- Nickname: Danny Boy
- Born: January 8 Vietnam

World Series of Poker
- Bracelet: None
- Money finish: 1
- Highest WSOP Main Event finish: None

World Poker Tour
- Title: 1
- Final table: 1
- Money finish: 1

= Danny Nguyen =

Vietnamese-American poker player

Danny Nguyen (born January 8 in Vietnam) is a poker dealer and poker player from San Jose, California.

Nguyen moved to America in 1981, and went on to win the $1,025,000 first prize at the Season Three World Poker Tour Bay 101 Shooting Stars event, personally eliminating all five of his final table opponents including Gus Hansen and Men Nguyen.

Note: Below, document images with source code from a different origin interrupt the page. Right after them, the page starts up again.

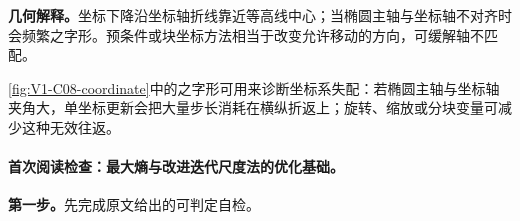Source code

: \documentclass[UTF8,a4paper,11pt,openany]{ctexbook}
\begin{document}
\setcounter{page}{145}
\setcounter{chapter}{8}
\setcounter{figure}{0}
\pagestyle{headings}
\begin{geometrybox}
\textbf{几何解释。}坐标下降沿坐标轴折线靠近等高线中心；当椭圆主轴与坐标轴不对齐时会频繁之字形。预条件或块坐标方法相当于改变允许移动的方向，可缓解轴不匹配。
\end{geometrybox}

\cref{fig:V1-C08-coordinate}中的之字形可用来诊断坐标系失配：若椭圆主轴与坐标轴夹角大，单坐标更新会把大量步长消耗在横纵折返上；旋转、缩放或分块变量可减少这种无效往返。
\paragraph{首次阅读检查：最大熵与改进迭代尺度法的优化基础。}\textbf{第一步。}先完成原文给出的可判定自检。
\end{document}
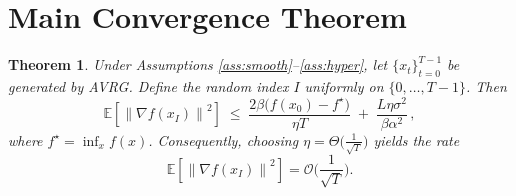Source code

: \documentclass{article}
\newtheorem{theorem}{Theorem}
\newcommand{\E}{\mathbb{E}}
\newcommand{\norm}[1]{\left\lVert#1\right\rVert}
\begin{document}
\section*{Main Convergence Theorem}
\begin{theorem}\label{thm:main}
Under Assumptions \ref{ass:smooth}–\ref{ass:hyper}, let $\{x_t\}_{t=0}^{T-1}$ be generated by AVRG. Define the random index $I$ uniformly on $\{0,\dots,T-1\}$. Then
\[
\E\!\left[\norm{\nabla f(x_I)}^2\right]\;\le\;
\frac{2\beta\big(f(x_0)-f^\star\big)}{\eta T}
\;+\;
\frac{L\eta\sigma^{2}}{\beta\alpha^{2}}\,,
\tag{1}
\]
where $f^\star=\inf_x f(x)$. Consequently, choosing $\eta =\Theta\!\big(\frac{1}{\sqrt{T}}\big)$ yields the rate
\[
\E\!\left[\norm{\nabla f(x_I)}^2\right]=\mathcal{O}\!\Big(\frac{1}{\sqrt{T}}\Big).
\]
\end{theorem}
\end{document}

Nguyen's WPT win was notable for the numerous outdraws and bad beats he put on his opponents while at the final table.

- During one hand, Danny called a raise of $28,000 from Gus Hansen. Danny held 4♣ 3♣, while Gus held A♦ 7♥. The flop read 2♦ K♣ A♠. Corey Cheresnick, who was also in the hand, holding K♥ 10♦, lead out on the flop and bet $100,000 after Danny checked. Gus called the bet, and Danny, with little more than a gutshot straight draw, (needing a five to complete his straight) also called the bet. When the turn brought the J♠, Danny bet $100,000. Corey folded his pair of Kings, but Gus called with top pair (Aces). The river brought the 5♠, allowing Danny to make his straight. But when Danny checked, Gus also checked. When Danny turned over the 4♣ 3♣, Gus, looking somewhat stunned, simply said, "I can't beat it," as he mucked his cards. According to the WPT hand update on-screen, the odds of catching the 5 for a straight on the river were 9:1.
- In a later hand, Danny called an all-in bet from Men "The Master" Nguyen (no relation). Danny held J♥ J♣, and Men held Q♥ Q♦, making "The Master" a 78% favorite preflop to win the hand against Danny's 22%. The board read 3♣ 6♣ 2♦ J♠ J♦ giving Danny four of a kind, thus knocking out "The Master" in sixth place.
- On another hand, Danny pushed all of his remaining chips into the pot and his all in was called by Shandor Szentkuti. Danny held A♦ 7♦, while Shandor held A♠ K♣. The flop brought 5♥ K♥ 5♠, making Shandor a more than 99% favorite to win the hand, leaving Danny with only 1/2%, however the turn brought a 7♣, and the river brought the 7♠, giving Danny a full house and the win. According to the WPT hand update on-screen, the odds of catching running 7's for the win were 274:1.
- And on the final hand of heads-up against his opponent Dr. Jay Martens, Danny called Jay's all-in bet while holding 4♥ 3♦, and Martens held K♠ 4♦, making Martens a 70% favorite preflop. But the board read 9♥ 2♥ 10♥ 7♣ 3♣, giving Danny a pair of threes and winning him the top prize of $1,025,000 and a World Poker Tour title.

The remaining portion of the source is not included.